═══ INFORMATION GIVEN

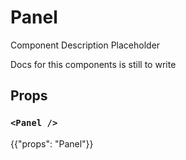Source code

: # Panel

<p class="description">Component Description Placeholder</p>

Docs for this components is still to write

## Props

### `<Panel />`

{{"props": "Panel"}}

══════

Would you return the material above exactly, apart from its pictures?

Source code

: # Panel

<p class="description">Component Description Placeholder</p>

Docs for this components is still to write

## Props

### `<Panel />`

{{"props": "Panel"}}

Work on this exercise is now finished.